# Aztec Fragrance Oils for Soap



## Miz Jenny (Jan 31, 2014)

Has anyone had any experience with their fo's? They're located in Knoxville TN and I'll be very close this summer and could pick up my order. Also, their prices are excellent.


----------



## new12soap (Jan 31, 2014)

Yes, I have ordered from them a few times and would again. Good prices, good service, good product.  Some of their FOs are a little light, but I primarily HP so I use about half the maximum amount. I LOVE their warm vanilla sugar (NOT light!).


----------



## Miz Jenny (Jan 31, 2014)

Thank you. Because their prices are so good and I can pick-up my order while in Maryville TN, I'm going to order in 1lb bottles.


----------



## new12soap (Jan 31, 2014)

The last time I ordered from them that's what I did, too. Bought 6 - 1lb bottles and have been very happy.


----------



## Miz Jenny (Jan 31, 2014)

I CPRT so will use the 1oz sizes for 1lb batches or lotion bars. Shipping costs are so prohibitive to Canada and there are size constraints in shipping across the border, this is going to be great.


----------



## VanessaP (Feb 3, 2014)

I live about 45 minutes from Knoxville. I use a lot of them. Yep, some are light and some may not work well in CP. But just about every supplier is going to have some FOs that just don't work well/behave in soap. I love their Blackberry (but not the Blackberry Sage), and Sweetheart is a very nice and light scent. Sugar Cookie is so hardcore sweet vanilla. Their Drakkar type though, fades, even in HP.


----------



## soap_rat (Feb 3, 2014)

If you're traveling with a big truck, you could also head to Nashville and pick up from Nashville Wraps and Specialty Bottle (provided you don't have other suppliers for less.  I think SKS is a bit cheaper, but I was driving past Specialty Bottle)


----------



## Miz Jenny (Feb 4, 2014)

VanessaP said:


> I live about 45 minutes from Knoxville. I use a lot of them. Yep, some are light and some may not work well in CP. But just about every supplier is going to have some FOs that just don't work well/behave in soap. I love their Blackberry (but not the Blackberry Sage), and Sweetheart is a very nice and light scent. Sugar Cookie is so hardcore sweet vanilla. Their Drakkar type though, fades, even in HP.

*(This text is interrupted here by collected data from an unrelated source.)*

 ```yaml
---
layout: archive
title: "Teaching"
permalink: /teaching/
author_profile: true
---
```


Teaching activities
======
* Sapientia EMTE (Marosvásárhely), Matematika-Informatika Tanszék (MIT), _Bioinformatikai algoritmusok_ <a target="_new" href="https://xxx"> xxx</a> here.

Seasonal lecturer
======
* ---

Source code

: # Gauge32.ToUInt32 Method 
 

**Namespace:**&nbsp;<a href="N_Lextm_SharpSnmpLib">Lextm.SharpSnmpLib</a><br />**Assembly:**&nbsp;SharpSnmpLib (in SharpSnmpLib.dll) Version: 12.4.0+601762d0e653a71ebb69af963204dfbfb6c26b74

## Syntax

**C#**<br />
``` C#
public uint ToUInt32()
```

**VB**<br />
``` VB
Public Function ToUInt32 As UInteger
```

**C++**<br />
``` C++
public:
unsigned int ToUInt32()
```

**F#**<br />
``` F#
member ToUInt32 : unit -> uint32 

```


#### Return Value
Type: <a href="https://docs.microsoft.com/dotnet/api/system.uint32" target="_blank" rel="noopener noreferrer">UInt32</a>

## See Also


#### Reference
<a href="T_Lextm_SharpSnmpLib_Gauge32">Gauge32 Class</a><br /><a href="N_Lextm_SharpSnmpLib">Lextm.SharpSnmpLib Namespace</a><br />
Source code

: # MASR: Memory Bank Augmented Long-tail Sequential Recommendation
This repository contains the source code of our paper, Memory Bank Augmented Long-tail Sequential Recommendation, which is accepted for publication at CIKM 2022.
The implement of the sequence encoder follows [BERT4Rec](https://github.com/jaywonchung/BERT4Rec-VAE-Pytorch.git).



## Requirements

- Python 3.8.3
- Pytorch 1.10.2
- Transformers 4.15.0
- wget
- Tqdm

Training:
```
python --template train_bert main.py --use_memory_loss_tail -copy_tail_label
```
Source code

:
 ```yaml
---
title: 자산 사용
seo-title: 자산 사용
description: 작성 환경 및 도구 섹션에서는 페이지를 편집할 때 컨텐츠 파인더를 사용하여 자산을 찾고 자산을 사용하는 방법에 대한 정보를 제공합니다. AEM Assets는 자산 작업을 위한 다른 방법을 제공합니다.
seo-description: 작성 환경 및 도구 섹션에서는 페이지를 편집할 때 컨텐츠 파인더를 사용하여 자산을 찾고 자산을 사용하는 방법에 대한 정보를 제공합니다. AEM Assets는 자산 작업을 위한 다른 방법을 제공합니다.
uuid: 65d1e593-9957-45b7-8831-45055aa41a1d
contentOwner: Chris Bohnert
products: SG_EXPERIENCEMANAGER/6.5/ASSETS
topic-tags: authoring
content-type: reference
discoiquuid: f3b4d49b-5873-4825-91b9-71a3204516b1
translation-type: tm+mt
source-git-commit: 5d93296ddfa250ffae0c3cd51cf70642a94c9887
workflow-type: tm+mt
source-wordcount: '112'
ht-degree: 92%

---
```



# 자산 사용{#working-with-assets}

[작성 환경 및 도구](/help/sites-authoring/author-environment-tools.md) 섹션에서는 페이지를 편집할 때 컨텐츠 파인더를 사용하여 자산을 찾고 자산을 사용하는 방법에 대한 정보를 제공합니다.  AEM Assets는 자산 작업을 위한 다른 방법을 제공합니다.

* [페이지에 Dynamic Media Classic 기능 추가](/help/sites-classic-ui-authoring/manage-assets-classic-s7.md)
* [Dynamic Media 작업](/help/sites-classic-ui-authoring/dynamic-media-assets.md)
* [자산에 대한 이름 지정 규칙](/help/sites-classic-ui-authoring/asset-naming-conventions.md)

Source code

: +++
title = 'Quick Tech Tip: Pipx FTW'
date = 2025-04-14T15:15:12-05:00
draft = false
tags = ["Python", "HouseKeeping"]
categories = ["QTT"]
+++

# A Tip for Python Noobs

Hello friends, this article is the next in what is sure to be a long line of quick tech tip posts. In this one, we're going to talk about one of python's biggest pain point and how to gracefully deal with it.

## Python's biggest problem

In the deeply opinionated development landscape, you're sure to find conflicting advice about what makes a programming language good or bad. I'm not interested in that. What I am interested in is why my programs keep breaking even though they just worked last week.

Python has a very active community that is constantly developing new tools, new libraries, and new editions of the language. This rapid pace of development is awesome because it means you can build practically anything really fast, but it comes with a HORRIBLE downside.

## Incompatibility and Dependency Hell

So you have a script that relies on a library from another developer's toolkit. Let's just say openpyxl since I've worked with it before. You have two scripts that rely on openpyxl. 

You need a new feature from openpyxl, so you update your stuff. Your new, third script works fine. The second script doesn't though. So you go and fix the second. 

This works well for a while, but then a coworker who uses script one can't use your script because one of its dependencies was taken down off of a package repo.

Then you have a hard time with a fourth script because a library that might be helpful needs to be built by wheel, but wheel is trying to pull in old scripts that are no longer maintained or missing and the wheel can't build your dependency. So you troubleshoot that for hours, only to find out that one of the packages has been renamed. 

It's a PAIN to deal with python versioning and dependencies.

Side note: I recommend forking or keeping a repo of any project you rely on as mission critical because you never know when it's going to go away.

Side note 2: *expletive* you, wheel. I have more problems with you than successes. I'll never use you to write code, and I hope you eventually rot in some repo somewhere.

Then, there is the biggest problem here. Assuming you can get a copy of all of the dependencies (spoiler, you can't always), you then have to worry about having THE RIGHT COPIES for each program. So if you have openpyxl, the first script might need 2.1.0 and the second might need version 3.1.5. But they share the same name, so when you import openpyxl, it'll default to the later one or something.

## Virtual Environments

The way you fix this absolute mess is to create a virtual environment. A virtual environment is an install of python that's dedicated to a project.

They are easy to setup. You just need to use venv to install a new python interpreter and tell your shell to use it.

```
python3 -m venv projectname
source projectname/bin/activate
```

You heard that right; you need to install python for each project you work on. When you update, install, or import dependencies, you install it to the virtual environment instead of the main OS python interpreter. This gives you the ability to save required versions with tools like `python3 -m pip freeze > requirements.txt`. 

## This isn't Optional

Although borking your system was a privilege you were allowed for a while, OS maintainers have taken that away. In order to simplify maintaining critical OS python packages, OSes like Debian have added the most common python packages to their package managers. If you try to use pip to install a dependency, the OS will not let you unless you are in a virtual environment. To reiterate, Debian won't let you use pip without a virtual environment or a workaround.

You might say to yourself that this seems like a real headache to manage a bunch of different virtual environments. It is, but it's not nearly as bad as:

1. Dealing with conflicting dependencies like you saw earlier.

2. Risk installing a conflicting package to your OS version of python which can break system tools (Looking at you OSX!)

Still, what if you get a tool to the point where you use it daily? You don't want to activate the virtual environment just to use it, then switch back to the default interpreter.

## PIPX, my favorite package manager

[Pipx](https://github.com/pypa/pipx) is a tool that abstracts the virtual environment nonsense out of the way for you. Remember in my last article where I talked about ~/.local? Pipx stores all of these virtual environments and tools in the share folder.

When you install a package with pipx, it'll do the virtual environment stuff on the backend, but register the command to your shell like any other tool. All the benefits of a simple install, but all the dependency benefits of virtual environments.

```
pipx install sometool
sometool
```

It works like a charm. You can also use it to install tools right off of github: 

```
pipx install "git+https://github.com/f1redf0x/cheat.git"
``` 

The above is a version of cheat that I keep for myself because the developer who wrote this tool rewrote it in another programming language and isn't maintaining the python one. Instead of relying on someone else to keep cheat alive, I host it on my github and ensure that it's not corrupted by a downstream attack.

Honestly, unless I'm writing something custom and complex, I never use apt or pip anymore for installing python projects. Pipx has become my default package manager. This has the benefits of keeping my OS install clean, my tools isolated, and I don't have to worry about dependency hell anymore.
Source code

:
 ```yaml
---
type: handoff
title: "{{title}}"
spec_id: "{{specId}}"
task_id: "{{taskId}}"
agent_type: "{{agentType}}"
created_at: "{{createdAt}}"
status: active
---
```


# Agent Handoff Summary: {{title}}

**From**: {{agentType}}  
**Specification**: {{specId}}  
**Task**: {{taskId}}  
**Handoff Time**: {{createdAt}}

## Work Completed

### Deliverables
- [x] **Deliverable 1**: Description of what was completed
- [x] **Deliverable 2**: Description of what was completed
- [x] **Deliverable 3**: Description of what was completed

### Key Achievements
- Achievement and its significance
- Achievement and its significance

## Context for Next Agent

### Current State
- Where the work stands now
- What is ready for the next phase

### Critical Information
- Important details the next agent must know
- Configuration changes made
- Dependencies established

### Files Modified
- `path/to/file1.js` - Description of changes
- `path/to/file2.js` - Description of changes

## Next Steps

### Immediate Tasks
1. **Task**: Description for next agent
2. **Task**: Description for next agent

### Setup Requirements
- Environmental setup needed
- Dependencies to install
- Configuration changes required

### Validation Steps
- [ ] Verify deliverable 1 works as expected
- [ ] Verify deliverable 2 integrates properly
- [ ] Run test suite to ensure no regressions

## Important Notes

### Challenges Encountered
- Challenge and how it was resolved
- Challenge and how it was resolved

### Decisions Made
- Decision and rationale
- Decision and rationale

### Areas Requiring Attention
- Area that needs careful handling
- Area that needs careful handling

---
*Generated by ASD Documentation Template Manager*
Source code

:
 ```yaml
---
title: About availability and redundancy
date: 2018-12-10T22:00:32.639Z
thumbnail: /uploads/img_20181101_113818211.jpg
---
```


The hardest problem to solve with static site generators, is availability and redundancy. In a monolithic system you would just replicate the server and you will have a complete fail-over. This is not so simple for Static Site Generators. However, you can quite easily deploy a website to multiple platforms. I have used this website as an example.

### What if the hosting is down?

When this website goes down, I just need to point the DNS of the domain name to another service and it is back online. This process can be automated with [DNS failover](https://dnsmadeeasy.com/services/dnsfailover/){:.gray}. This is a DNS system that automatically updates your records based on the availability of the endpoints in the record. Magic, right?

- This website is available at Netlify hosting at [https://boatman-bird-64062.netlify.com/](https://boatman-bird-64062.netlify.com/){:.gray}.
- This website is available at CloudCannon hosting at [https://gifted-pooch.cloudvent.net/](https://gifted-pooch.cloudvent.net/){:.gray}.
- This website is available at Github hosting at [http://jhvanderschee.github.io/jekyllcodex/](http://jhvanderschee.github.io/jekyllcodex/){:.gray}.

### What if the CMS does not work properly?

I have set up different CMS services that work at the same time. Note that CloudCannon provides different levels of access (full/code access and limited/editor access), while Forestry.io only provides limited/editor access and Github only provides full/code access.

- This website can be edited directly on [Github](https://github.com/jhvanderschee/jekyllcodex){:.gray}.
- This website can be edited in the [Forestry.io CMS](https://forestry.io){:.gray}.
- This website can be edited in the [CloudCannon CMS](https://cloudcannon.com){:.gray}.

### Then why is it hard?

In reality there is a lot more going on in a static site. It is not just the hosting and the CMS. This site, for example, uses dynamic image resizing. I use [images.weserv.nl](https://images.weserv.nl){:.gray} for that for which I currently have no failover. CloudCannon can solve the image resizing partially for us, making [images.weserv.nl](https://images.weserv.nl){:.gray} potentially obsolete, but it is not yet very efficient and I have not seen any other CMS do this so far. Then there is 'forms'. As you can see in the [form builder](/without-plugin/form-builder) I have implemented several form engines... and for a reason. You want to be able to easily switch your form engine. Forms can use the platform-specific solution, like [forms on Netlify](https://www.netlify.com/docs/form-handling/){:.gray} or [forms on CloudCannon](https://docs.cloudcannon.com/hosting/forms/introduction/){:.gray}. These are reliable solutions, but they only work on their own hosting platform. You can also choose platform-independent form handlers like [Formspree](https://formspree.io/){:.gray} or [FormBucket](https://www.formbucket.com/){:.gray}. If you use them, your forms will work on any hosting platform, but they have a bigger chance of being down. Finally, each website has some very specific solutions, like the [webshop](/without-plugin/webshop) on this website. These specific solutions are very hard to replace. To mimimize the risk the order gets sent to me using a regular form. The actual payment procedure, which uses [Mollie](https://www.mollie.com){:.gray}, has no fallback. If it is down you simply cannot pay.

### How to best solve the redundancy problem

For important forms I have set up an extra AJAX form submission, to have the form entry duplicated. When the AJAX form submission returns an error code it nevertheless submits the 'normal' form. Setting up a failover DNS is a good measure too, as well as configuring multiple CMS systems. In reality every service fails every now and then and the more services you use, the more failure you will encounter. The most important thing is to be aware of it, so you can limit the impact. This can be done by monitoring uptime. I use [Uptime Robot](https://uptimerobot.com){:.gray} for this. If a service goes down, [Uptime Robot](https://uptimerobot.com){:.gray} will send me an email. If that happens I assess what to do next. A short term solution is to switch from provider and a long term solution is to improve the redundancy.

We travel in a wee Chevy HHR and have carry instruments plus bedding. I have to be able to fit boxes in and amongst the stuff. :-D


----------



## jcatblum (Feb 5, 2014)

I really like their FO. When I got the email for Bombshell at $11 a lb I started a shopping cart for my next order. Think I looked at ordering a lb of bombshell from another supplier last yr & it was $36 a lb.


----------